Kapitel IV. Die Arbeit der Scheuchzer

 

33. Die Ortsbestimmungen.

Die Zeit der Scheuchzer zeichnete sich auch dadurch aus, dass man anfing grössern Werth auf zuverlässige Ortsbestimmungen zu legen, und neben den Angaben auch über die benutzten Instrumente oder Methoden Nachricht zu geben. Schon aus älterer Zeit sind solcheAngaben vorhanden, von denen einzelne bereits mitgethetlt worden sind (1) , und andere aus dem Tableau

Tabelle Ortsbestimmungen

ersichtlich werden; aber sie wurden meistens ohne jede Kritik, wie man sie eben fand, neben einander gestellt, und so gab z. B. Kepler's Tochtermann, der sonst so tüchtige Jakob Bartsch, noch 1624 in seinem „Planisphaerium stellatum" ganz gemüthlich einerseits an, die Polhöhe von Zürich betrage 47° 9', und anderseits diejenige von Tigurum Helvetiae sei
47° 22'.

Ob Fäsi (2) , der Zeitgenosse von Scheuchzer, die von ihm für Zürich gegebene Lage selbst bestimmte, und, wenn er diess that, welche Methode er dafür anwandte, weiss ich nicht; dagegen fand ich in s. Handexemplare der „Deliciae", das ich seinerzeit auffand, und zu s. Andenken auf der Stadtbibliothek in Zürich deponirte, eine später von ihm gemachte Bestimmung, welche ich, als erste Messung der Zürcher-Polhöhe auf bekanntem Wege, hier im Detail mittheilen will:
Fäsi machte dieselbe 1715 V 19 mittelst eines kleinen Gnomons, der aus einem „ganz fleissig nach dem winckel Haaggen in all weg zubereiteten parallelipipedum" bestand, das auf eine mit der Setzwage horizontal gestellte „wolgeschliffene ebene Steinene Blatten" aufgesetzt, und von dem eine Kante zum Schattenwerfen benutzt wurde. Die Länge der mittägigen oder kürzesten Schatten gleich 100 setzend, fand er die Höhe des Gnomons gleich 192, also die Tangente der Sonnenhöhe gleich 1,92 oder diese selbst gleich 62° 30', während ihm die Tafeln für diesen Tag 19° 43' als Sonnendeclination gaben. Die Differenz 42° 47' war die Aequatorhöhe, und ihr Complement 47° 13' die gesuchte Polhöhe. Dass bei einer Messung dieser Art, wo (abgesehen von der hier kaum in Betracht kommenden Refraction) die verschiedensten Fehlerquellen zusammenkommen, schon grosse Sorgfalt nöthig ist um die Höhe des Gnomons auch nur auf eine Einheit genau zu bekommen, wird Niemand bestreiten wollen; ersetzen wir aber 192 durch 192 ± 1, so finden wir, alles Uebrige beibehaltend, die Polhöhe gleich 47° 13' ± 10', und es ist daher Fäsi zwischen den für ihn bestehenden Fehlergrenzen geblieben, hat also Alles geleistet, was man von ihm fordern konnte.
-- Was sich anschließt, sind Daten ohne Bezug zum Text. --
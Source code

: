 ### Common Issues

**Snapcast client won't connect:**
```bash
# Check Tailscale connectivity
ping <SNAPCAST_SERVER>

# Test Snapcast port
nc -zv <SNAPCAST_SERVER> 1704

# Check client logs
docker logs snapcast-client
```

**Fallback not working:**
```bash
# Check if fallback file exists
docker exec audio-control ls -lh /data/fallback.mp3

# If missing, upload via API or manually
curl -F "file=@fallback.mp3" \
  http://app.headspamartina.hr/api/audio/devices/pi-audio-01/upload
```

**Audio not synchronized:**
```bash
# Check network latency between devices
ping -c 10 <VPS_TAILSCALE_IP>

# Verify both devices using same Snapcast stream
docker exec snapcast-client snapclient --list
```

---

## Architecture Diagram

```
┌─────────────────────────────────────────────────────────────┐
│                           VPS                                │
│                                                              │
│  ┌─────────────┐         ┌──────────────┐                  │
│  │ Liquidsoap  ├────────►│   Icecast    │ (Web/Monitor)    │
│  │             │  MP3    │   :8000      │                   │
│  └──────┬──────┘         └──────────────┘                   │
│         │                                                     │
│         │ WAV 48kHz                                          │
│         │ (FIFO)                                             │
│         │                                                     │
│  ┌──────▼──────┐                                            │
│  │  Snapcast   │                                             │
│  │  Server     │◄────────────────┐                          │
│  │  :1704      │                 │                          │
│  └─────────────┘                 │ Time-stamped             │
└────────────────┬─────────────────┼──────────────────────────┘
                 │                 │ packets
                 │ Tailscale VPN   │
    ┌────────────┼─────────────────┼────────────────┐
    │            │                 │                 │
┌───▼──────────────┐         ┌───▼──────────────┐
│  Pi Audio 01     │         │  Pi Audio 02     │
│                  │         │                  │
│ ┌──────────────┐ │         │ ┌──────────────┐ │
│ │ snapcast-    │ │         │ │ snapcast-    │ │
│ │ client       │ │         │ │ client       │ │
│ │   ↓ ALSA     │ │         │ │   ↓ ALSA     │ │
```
Ungefähr gleichzeitig (3) bestimmte Scheuchzer selbst die Polhöhe von Zürich ganz richtig zu 47° 22'; leider wird aber nichts Näheres über s. Verfahren mitgetheilt,nur kann man schliessen, dass er wesentlich bessere Hülfsmittel als Fäsi besass, denn es geht aus mehreren Briefen von Macquart in Paris hervor, dass Scheuchzer wiederholt mathematische Instrumente von ihm bezog, so z. B. „un demi cercle avec des lunettes, au lieu de pinnules, du prix de 100 Livres."
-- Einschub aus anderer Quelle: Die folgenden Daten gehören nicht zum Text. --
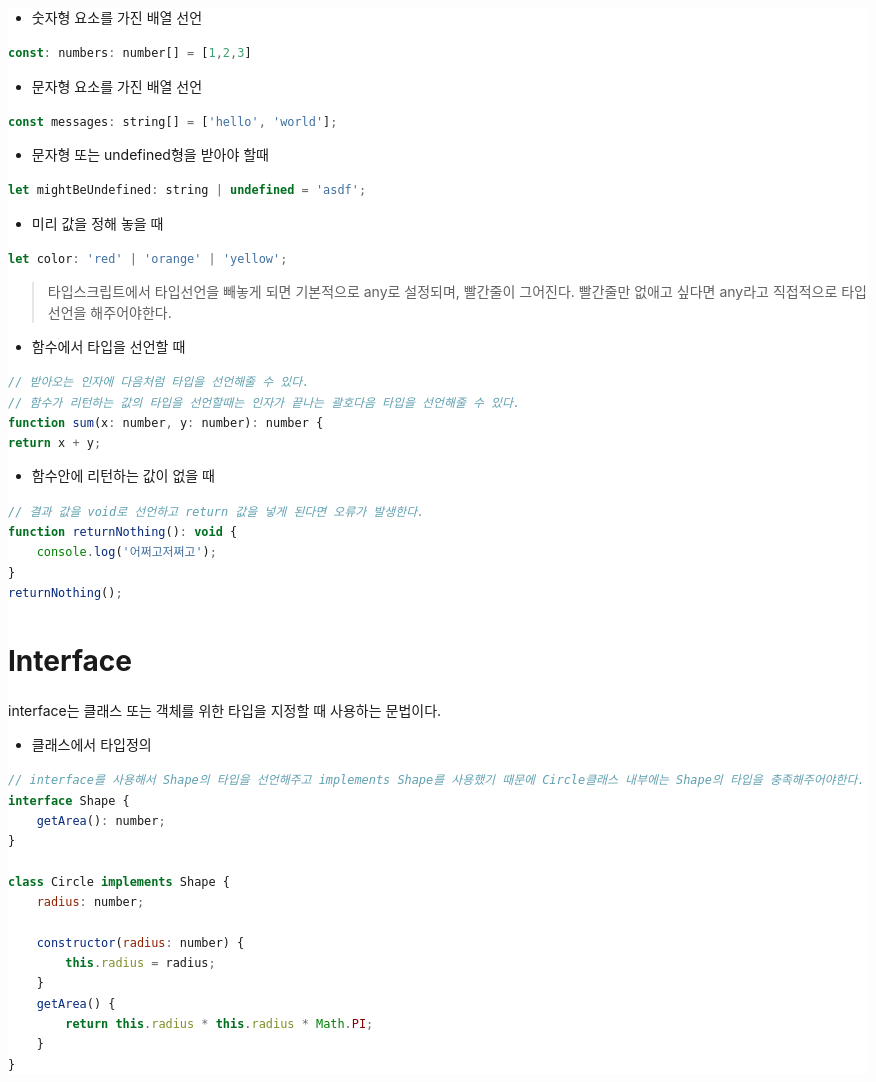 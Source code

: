 - 숫자형 요소를 가진 배열 선언

```js
const: numbers: number[] = [1,2,3]
```

- 문자형 요소를 가진 배열 선언

```js
const messages: string[] = ['hello', 'world'];
```

- 문자형 또는 undefined형을 받아야 할때

```js
let mightBeUndefined: string | undefined = 'asdf';
```

- 미리 값을 정해 놓을 때

```js
let color: 'red' | 'orange' | 'yellow';
```

> 타입스크립트에서 타입선언을 빼놓게 되면 기본적으로 any로 설정되며, 빨간줄이 그어진다.
> 빨간줄만 없애고 싶다면 any라고 직접적으로 타입선언을 해주어야한다.

- 함수에서 타입을 선언할 때

```js
// 받아오는 인자에 다음처럼 타입을 선언해줄 수 있다.
// 함수가 리턴하는 값의 타입을 선언할때는 인자가 끝나는 괄호다음 타입을 선언해줄 수 있다.
function sum(x: number, y: number): number {
return x + y;
```

- 함수안에 리턴하는 값이 없을 때

```js
// 결과 값을 void로 선언하고 return 값을 넣게 된다면 오류가 발생한다.
function returnNothing(): void {
	console.log('어쩌고저쩌고');
}
returnNothing();
```

# Interface

interface는 클래스 또는 객체를 위한 타입을 지정할 때 사용하는 문법이다.

- 클래스에서 타입정의

```js
// interface를 사용해서 Shape의 타입을 선언해주고 implements Shape를 사용했기 때문에 Circle클래스 내부에는 Shape의 타입을 충족해주어야한다.
interface Shape {
	getArea(): number;
}

class Circle implements Shape {
	radius: number;

	constructor(radius: number) {
		this.radius = radius;
	}
	getArea() {
		return this.radius * this.radius * Math.PI;
	}
}
```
Christoph Fatio (4) setzte in einem Schreiben an s. Bruder (5) die Breite von Genf sehr nahe richtig auf 46° 12' fest, muthmasslich in Folge von Bestimmungen, welche er mit einem dreifüssigen Quadranten von Butterfield, den er später der Genfer-Bibliothek schenkte, gemacht hatte. In demselben Schreiben theilte er s. Beobachtungen der Sonnenfinsterniss von 1706 mit, und setzte die Länge von Genf gleich 16m 35s, — während (6) Jacques Cassini, durch Vergleichung von Fatio's Beobachtungen mit den in Paris gemachten, aus dem Anfange der Sonnenfinsterniss 16m 32s, aus dem Ende 17m 2s, und aus einer von Antoine Gautier (7) 1707 beobachteten Mondsfinsterniss 17m 28s, also im Mittel 17m 1s erhielt, — Doppelmayr aber im Mittel aus mehreren von Gautier und Pierre Violier (8) beobachteten Finsternissen 16m 2s fand, — so dass im Mittel aus allen drei Angaben die um circa 5/4m zu grosse Länge 16m 33 s hervorgeht. — Aus Beobachtungen derselben Mondsfinsterniss von 1707, welche Joh. Jakob und Johannes Scheuchzer in Zürich machten, wurde (9) durch Maraldi die Längendifferenz zwischen Paris und Zürich gleich 28m, d. h. um etwa 3m zu gross gefunden.